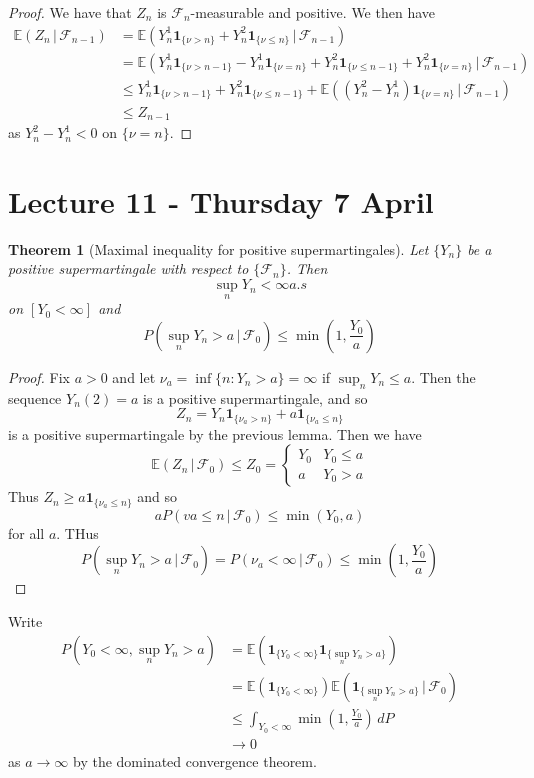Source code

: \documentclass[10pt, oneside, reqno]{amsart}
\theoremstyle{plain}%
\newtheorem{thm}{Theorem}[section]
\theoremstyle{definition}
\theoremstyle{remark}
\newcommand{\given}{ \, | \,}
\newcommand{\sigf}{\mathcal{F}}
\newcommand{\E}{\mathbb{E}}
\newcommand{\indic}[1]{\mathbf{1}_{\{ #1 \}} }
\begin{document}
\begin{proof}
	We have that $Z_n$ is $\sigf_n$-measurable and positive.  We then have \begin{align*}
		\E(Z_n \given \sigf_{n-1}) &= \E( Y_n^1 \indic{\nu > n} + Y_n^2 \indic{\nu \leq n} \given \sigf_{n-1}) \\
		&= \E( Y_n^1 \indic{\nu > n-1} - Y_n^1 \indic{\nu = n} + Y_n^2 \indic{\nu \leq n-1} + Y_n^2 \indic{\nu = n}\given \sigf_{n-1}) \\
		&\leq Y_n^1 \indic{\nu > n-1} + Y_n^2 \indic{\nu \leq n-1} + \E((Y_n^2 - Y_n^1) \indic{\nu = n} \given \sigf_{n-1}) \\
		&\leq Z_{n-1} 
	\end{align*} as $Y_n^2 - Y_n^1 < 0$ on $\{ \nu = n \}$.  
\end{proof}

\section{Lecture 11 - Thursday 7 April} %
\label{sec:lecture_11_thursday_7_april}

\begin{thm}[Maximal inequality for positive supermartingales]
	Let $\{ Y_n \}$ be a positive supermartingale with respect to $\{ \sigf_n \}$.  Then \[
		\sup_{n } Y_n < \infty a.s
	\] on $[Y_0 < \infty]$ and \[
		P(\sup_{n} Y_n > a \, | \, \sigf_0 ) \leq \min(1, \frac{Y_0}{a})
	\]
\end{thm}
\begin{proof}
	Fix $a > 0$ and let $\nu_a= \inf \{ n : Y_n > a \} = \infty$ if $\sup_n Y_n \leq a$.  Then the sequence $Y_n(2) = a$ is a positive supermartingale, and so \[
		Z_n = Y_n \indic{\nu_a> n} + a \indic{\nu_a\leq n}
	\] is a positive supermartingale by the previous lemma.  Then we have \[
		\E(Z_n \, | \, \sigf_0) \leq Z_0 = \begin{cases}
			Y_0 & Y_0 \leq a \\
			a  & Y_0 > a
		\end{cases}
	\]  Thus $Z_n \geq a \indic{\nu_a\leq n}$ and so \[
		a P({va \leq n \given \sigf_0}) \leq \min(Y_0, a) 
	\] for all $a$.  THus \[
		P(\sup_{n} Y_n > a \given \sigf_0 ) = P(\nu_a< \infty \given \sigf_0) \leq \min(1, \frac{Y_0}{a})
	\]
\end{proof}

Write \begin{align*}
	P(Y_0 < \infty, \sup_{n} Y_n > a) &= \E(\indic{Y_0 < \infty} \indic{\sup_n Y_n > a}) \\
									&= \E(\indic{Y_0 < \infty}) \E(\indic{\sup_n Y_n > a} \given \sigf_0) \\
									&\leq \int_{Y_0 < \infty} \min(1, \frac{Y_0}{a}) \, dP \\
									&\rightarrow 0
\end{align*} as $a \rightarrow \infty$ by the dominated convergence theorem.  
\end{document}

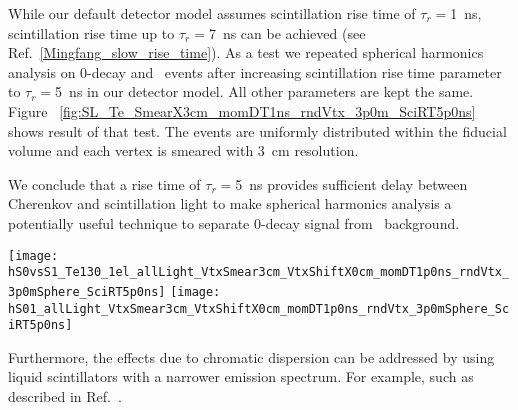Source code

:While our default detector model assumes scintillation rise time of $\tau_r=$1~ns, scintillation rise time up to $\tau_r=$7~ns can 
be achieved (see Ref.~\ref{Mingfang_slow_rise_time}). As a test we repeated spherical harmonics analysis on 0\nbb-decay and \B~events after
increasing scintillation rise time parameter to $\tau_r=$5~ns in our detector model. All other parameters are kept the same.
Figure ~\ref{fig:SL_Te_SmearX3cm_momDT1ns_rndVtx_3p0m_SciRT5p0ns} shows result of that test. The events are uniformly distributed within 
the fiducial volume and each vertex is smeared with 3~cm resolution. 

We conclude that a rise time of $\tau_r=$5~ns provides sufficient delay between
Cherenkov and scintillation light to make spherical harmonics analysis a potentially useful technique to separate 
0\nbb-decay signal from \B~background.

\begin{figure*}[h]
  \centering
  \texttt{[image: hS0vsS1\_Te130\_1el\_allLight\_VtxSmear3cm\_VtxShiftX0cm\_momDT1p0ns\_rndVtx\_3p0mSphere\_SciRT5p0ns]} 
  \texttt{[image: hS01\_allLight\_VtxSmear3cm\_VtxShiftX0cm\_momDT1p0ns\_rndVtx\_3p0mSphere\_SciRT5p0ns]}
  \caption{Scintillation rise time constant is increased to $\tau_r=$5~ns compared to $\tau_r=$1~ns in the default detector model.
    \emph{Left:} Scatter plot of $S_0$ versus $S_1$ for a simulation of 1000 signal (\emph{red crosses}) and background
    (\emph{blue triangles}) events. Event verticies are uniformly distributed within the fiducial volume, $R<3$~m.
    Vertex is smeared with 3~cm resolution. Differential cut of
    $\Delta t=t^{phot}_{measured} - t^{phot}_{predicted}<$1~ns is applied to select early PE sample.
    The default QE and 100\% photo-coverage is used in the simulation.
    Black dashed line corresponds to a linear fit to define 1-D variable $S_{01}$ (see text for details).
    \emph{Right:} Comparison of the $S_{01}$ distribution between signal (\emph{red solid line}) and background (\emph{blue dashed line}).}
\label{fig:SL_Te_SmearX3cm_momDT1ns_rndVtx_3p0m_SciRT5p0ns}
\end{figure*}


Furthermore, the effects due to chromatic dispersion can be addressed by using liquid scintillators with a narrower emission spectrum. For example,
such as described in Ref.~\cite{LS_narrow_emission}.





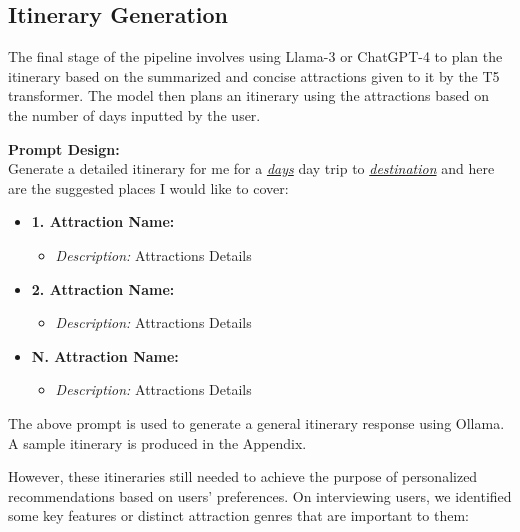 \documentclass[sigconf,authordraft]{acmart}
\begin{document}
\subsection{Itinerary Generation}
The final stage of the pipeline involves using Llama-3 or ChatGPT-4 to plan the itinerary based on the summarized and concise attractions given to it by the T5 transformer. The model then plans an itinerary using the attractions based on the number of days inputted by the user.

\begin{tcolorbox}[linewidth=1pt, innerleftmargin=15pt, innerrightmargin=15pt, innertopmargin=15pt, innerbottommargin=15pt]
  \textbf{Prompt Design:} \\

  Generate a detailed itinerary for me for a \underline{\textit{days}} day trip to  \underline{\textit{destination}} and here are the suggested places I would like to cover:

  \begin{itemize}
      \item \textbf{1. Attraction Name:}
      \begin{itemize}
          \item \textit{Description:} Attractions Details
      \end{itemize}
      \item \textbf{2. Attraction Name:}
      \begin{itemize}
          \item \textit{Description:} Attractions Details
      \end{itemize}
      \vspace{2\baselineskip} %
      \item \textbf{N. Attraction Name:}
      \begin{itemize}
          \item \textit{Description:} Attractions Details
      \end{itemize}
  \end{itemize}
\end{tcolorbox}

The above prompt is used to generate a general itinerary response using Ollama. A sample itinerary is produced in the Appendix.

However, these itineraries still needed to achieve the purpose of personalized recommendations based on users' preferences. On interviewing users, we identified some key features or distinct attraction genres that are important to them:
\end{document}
○ ○ ○ ○ ○ ○ ○
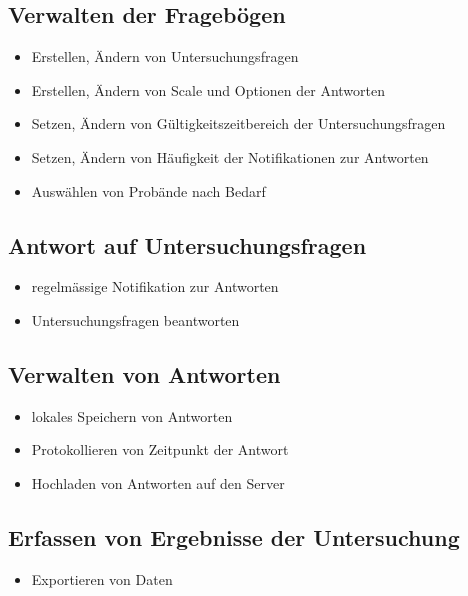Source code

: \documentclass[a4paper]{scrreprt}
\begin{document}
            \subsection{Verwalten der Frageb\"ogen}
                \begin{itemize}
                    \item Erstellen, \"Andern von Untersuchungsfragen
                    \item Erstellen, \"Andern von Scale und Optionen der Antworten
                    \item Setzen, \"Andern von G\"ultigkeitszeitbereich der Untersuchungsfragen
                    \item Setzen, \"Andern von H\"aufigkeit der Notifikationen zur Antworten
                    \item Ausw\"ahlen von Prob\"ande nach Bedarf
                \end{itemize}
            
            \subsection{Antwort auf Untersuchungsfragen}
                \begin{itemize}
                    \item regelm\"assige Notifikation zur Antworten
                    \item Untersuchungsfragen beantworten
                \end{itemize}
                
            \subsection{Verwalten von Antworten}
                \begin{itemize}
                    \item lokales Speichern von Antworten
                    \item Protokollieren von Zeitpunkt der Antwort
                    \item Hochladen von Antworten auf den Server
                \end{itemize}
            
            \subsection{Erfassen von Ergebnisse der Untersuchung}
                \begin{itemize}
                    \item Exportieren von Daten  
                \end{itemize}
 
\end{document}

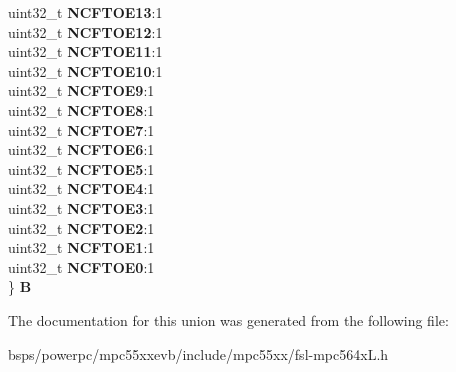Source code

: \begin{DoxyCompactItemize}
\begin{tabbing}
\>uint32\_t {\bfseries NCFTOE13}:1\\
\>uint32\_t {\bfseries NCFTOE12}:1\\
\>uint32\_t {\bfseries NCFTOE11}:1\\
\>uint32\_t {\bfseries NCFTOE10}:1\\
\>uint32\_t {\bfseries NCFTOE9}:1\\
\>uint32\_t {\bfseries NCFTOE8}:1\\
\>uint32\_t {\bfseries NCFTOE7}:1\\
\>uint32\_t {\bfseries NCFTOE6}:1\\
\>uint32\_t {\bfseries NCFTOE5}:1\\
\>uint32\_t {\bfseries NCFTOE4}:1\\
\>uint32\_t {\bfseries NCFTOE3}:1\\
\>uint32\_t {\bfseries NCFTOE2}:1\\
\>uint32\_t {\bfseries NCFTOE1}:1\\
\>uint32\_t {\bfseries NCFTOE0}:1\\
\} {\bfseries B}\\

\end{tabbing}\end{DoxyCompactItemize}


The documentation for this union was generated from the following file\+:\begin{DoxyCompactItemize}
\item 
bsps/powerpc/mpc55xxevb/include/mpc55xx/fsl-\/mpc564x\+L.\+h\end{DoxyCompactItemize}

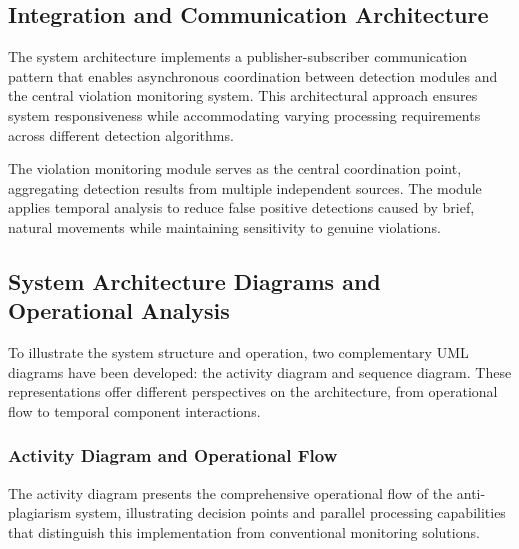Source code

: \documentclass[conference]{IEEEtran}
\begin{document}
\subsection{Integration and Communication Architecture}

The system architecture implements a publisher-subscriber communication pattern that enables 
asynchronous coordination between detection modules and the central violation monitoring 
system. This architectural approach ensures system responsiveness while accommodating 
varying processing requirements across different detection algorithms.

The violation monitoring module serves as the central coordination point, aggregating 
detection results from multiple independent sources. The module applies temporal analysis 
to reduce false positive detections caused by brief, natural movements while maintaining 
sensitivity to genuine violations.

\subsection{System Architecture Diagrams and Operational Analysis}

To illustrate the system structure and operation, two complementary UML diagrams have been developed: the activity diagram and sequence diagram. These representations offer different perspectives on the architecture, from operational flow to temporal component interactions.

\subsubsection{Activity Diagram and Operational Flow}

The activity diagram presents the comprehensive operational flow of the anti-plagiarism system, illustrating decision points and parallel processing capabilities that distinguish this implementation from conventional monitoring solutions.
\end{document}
○ ○ ○ ○ ○ ○ ○
- [About this exercise]
Both boundary lines included, write out word for word only the lines above from the one containing "Black dashed line" to the one containing "The final stage", leaving out any pictures.

- [Solution]
    Black dashed line corresponds to a linear fit to define 1-D variable $S_{01}$ (see text for details).
    \emph{Right:} Comparison of the $S_{01}$ distribution between signal (\emph{red solid line}) and background (\emph{blue dashed line}).}
\label{fig:SL_Te_SmearX3cm_momDT1ns_rndVtx_3p0m_SciRT5p0ns}
\end{figure*}


Furthermore, the effects due to chromatic dispersion can be addressed by using liquid scintillators with a narrower emission spectrum. For example,
such as described in Ref.~\cite{LS_narrow_emission}.





 \documentclass[sigconf,authordraft]{acmart}
\begin{document}
\subsection{Itinerary Generation}
The final stage of the pipeline involves using Llama-3 or ChatGPT-4 to plan the itinerary based on the summarized and concise attractions given to it by the T5 transformer. The model then plans an itinerary using the attractions based on the number of days inputted by the user.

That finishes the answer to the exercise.